### Stored data entries
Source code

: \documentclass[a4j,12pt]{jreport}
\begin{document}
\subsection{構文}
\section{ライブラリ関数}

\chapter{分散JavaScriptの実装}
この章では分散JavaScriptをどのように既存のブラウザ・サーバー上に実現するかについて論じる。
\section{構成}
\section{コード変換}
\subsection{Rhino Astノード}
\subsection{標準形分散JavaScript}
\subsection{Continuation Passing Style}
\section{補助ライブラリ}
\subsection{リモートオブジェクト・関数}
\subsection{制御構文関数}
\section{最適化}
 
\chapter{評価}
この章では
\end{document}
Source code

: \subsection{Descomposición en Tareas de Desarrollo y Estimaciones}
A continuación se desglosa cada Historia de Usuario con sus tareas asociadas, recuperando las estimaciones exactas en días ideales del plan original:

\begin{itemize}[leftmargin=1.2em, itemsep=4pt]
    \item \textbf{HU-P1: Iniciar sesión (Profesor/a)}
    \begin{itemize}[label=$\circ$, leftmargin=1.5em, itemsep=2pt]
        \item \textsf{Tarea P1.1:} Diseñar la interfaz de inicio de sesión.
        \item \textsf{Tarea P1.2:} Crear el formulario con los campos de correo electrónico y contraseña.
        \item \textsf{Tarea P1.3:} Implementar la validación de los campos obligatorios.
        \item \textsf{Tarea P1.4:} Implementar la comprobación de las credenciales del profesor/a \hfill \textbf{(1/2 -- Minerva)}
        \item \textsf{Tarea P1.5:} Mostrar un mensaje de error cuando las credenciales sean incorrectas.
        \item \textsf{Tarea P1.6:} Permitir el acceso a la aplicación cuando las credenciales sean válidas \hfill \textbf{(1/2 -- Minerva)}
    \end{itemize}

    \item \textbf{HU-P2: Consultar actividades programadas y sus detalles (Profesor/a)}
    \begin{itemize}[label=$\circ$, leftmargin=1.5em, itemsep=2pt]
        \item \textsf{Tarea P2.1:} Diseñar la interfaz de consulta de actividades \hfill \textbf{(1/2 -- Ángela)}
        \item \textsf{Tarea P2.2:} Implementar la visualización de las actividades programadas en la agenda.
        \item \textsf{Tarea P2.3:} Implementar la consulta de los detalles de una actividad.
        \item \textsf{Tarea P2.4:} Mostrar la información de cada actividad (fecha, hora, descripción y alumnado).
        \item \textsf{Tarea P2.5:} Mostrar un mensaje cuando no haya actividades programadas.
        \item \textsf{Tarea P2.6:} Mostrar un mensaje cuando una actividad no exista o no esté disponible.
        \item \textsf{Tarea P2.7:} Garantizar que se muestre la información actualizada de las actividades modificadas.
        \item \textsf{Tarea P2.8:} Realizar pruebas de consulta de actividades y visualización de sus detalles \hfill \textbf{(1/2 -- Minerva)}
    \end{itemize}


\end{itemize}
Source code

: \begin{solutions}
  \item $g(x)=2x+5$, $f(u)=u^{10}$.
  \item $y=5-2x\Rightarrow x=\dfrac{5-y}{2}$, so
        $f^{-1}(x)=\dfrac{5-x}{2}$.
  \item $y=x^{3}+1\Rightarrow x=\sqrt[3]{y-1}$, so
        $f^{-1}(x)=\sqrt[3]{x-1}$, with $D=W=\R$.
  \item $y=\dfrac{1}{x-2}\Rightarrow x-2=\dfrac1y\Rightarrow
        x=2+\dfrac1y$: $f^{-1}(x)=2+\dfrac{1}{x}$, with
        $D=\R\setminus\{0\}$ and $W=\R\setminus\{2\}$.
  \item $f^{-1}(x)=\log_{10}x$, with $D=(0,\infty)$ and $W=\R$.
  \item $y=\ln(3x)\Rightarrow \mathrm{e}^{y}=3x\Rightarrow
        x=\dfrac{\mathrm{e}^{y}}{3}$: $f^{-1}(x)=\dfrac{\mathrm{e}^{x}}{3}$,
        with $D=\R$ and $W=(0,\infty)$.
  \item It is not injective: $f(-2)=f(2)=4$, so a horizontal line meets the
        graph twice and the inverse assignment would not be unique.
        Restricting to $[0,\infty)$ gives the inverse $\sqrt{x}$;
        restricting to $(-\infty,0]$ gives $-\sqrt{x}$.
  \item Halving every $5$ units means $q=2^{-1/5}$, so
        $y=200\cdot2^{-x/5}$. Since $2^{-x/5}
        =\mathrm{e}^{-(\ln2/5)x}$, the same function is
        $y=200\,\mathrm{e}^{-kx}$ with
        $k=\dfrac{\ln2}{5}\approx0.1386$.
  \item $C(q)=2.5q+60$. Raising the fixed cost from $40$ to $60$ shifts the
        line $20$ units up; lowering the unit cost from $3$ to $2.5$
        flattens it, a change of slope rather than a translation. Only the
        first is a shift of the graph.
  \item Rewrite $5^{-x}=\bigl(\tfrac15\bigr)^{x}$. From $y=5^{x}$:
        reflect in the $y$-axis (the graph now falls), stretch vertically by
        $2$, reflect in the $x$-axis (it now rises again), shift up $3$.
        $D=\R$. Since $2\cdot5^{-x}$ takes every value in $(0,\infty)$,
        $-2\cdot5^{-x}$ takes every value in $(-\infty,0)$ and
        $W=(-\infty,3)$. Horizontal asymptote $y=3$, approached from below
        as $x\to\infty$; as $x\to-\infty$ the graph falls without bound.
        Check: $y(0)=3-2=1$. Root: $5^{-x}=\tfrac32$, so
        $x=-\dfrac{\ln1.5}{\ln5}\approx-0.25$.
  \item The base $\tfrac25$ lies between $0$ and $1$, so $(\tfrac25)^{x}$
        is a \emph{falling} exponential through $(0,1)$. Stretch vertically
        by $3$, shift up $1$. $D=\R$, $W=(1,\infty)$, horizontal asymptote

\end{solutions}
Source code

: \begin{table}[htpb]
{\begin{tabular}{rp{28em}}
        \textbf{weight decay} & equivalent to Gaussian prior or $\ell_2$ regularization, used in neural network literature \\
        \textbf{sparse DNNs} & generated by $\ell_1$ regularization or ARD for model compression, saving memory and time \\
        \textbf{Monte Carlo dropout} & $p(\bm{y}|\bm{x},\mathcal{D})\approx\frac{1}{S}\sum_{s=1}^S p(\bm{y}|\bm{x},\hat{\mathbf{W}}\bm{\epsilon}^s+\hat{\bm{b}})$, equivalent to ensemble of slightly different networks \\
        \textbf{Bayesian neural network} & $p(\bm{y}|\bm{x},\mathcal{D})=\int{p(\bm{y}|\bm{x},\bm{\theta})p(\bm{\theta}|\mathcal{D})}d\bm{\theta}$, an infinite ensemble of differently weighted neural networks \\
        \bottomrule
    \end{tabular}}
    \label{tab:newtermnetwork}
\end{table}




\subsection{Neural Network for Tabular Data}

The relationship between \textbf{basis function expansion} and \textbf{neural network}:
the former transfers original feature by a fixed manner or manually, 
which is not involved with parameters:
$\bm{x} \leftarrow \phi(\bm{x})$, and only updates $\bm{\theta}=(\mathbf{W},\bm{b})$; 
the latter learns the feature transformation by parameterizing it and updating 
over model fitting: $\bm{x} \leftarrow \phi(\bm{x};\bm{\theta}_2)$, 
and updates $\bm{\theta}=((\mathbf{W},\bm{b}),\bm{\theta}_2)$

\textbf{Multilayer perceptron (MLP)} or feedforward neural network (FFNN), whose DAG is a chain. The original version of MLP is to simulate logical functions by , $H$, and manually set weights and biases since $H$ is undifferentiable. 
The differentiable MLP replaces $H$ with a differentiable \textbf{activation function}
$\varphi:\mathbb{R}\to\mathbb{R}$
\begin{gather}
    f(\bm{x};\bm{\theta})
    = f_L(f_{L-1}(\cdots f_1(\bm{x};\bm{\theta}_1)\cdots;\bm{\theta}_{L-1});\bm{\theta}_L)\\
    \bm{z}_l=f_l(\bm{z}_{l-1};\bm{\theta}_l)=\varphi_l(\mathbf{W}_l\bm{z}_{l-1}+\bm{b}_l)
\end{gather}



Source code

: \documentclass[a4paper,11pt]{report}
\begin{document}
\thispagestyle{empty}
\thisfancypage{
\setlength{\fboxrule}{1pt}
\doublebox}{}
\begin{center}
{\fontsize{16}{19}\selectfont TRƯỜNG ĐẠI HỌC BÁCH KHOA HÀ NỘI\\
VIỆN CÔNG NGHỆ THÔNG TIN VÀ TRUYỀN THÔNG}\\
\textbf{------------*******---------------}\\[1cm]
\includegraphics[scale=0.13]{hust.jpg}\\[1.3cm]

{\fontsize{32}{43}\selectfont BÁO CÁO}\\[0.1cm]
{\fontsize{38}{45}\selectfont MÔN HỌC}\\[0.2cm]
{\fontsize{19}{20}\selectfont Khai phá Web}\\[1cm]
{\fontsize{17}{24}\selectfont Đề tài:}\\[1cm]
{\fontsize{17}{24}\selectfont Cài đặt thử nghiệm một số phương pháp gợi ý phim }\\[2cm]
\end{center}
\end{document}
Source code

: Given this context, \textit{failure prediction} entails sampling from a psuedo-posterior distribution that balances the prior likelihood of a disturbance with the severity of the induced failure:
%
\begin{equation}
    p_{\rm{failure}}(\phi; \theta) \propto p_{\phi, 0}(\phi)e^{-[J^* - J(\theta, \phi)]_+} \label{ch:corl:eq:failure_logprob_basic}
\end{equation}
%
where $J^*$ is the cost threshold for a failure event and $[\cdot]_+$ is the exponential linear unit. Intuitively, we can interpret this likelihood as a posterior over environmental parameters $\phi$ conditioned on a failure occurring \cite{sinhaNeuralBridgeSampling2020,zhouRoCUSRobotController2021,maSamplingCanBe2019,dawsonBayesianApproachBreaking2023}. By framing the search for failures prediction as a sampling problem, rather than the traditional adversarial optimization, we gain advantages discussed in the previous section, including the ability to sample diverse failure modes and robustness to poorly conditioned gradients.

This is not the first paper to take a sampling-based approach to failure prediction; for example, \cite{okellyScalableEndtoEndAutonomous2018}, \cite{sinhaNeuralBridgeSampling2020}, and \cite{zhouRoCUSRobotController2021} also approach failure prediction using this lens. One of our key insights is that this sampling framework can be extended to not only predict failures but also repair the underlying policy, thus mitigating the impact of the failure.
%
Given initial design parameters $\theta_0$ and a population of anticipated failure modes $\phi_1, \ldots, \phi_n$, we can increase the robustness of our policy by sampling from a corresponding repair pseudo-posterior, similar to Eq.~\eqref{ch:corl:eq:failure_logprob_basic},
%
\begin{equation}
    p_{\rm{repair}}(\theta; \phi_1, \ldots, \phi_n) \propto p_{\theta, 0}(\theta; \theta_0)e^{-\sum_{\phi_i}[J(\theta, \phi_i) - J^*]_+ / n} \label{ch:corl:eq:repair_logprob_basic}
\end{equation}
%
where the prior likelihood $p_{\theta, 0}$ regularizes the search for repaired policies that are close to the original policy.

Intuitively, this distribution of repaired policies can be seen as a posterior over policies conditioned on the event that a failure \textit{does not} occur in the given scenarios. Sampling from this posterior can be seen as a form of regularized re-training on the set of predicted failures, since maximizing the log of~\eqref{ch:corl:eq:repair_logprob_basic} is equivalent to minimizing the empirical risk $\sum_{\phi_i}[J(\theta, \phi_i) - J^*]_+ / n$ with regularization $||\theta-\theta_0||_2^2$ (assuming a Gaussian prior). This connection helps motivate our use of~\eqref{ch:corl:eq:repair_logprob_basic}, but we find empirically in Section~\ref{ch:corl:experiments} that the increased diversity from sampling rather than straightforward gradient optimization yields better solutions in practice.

### Exercise brief
Copy nothing beyond the line containing "Implementar la comprobación". Transcribe exactly from the first line of the entries down to that line, inclusive.

### Task answer
Source code

: \documentclass[a4j,12pt]{jreport}
\begin{document}
\subsection{構文}
\section{ライブラリ関数}

\chapter{分散JavaScriptの実装}
この章では分散JavaScriptをどのように既存のブラウザ・サーバー上に実現するかについて論じる。
\section{構成}
\section{コード変換}
\subsection{Rhino Astノード}
\subsection{標準形分散JavaScript}
\subsection{Continuation Passing Style}
\section{補助ライブラリ}
\subsection{リモートオブジェクト・関数}
\subsection{制御構文関数}
\section{最適化}
 
\chapter{評価}
この章では
\end{document}
Source code

: \subsection{Descomposición en Tareas de Desarrollo y Estimaciones}
A continuación se desglosa cada Historia de Usuario con sus tareas asociadas, recuperando las estimaciones exactas en días ideales del plan original:

\begin{itemize}[leftmargin=1.2em, itemsep=4pt]
    \item \textbf{HU-P1: Iniciar sesión (Profesor/a)}
    \begin{itemize}[label=$\circ$, leftmargin=1.5em, itemsep=2pt]
        \item \textsf{Tarea P1.1:} Diseñar la interfaz de inicio de sesión.
        \item \textsf{Tarea P1.2:} Crear el formulario con los campos de correo electrónico y contraseña.
        \item \textsf{Tarea P1.3:} Implementar la validación de los campos obligatorios.
        \item \textsf{Tarea P1.4:} Implementar la comprobación de las credenciales del profesor/a \hfill \textbf{(1/2 -- Minerva)}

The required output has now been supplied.